Prologue: why is DataOps so hard?

If you’ve ever lived DataOps, you’ll know that it’s a challenge at the best of times. A day in the life of a typical data engineering team involves securing, releasing, debugging and stabilising complex and oftentimes fragile data pipelines. These pipelines can involve many source applications and intermediaries, and troubleshooting them under management pressure when it’s all going wrong is stressful.

There are so many complex layers to modern data platforms that need to be cared for that the team can often feel overwhelmed. Sometimes it feels like it isn’t unusual for 80% of the sprint to be focused on low-level plumbing and fixing technical debt.

Nobody likes technical debt and with less than 20% of the team’s work time available for actual product development, the DataOps team is often on the receiving end of management frustration. We’ve all been in That review call—you know the one I mean: why are things taking so long? Why is there so little to show? Why is your cadence so poor?

I want you to step out of that difficult and uncomfortable conference call, just for a moment. Stop trying to defend and justify yourselves; instead, reflect.
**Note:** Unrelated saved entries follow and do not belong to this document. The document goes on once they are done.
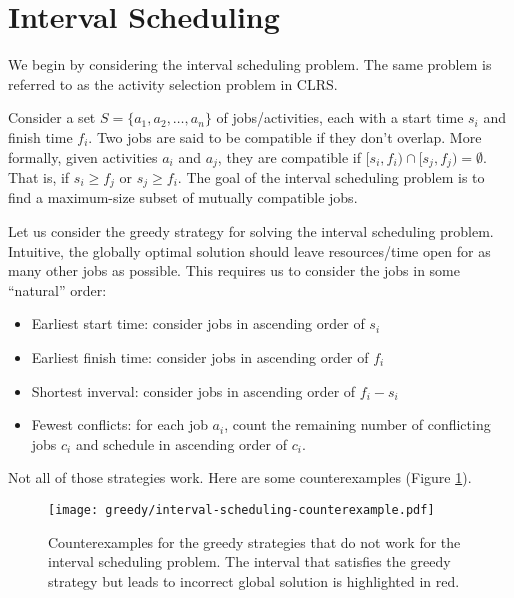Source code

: \section{Interval Scheduling}

We begin by considering the interval scheduling problem. The same problem is referred to as the activity selection problem in CLRS.

Consider a set $S = \{a_1,a_2,\ldots,a_n\}$ of jobs/activities, each with a start time $s_i$ and finish time $f_i$. Two jobs are said to be compatible if they don't overlap. More formally, given activities $a_i$ and $a_j$, they are compatible if $[s_i,f_i) \cap [s_j,f_j) = \emptyset$. That is, if $s_i \geq f_j$ or $s_j \geq f_i$. The goal of the interval scheduling problem is to find a maximum-size subset of mutually compatible jobs.

Let us consider the greedy strategy for solving the interval scheduling problem. Intuitive, the globally optimal solution should leave resources/time open for as many other jobs as possible. This requires us to consider the jobs in some ``natural'' order:

\begin{itemize}
    \item Earliest start time: consider jobs in ascending order of $s_i$
    \item Earliest finish time: consider jobs in ascending order of $f_i$
    \item Shortest inverval: consider jobs in ascending order of $f_i - s_i$ 
    \item Fewest conflicts: for each job $a_i$, count the remaining number of conflicting jobs $c_i$ and schedule in ascending order of $c_i$. 
\end{itemize}

Not all of those strategies work. Here are some counterexamples (Figure \ref{fig:greedy-interval-scheduling-counterexample}).

\begin{figure}[htbp]
    \centering
    \texttt{[image: greedy/interval-scheduling-counterexample.pdf]}

    \hfill

    \caption{Counterexamples for the greedy strategies that do not work for the interval scheduling problem. The interval that satisfies the greedy strategy but leads to incorrect global solution is highlighted in red.}
    \label{fig:greedy-interval-scheduling-counterexample}
\end{figure}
Exegesis: doing less with more

If even 20% of the team’s distraction is removed, the team’s productivity, in theory at least, doubles. And so I introduce you to Model-driven Operations. Model-driven Operations models the relationships between components, their interactions and interdependencies. This paradigm has slowly been gathering momentum in the Kubernetes community. Some of you may already be using, or thinking of using, Kubernetes operators to help automate deployment of trade tools like Apache Spark and Flink.

Model-driven Operations, however, is a compute paradigm that goes much further than point deployment automation of an individual software component. With model-driven operations we can model the complete solution. 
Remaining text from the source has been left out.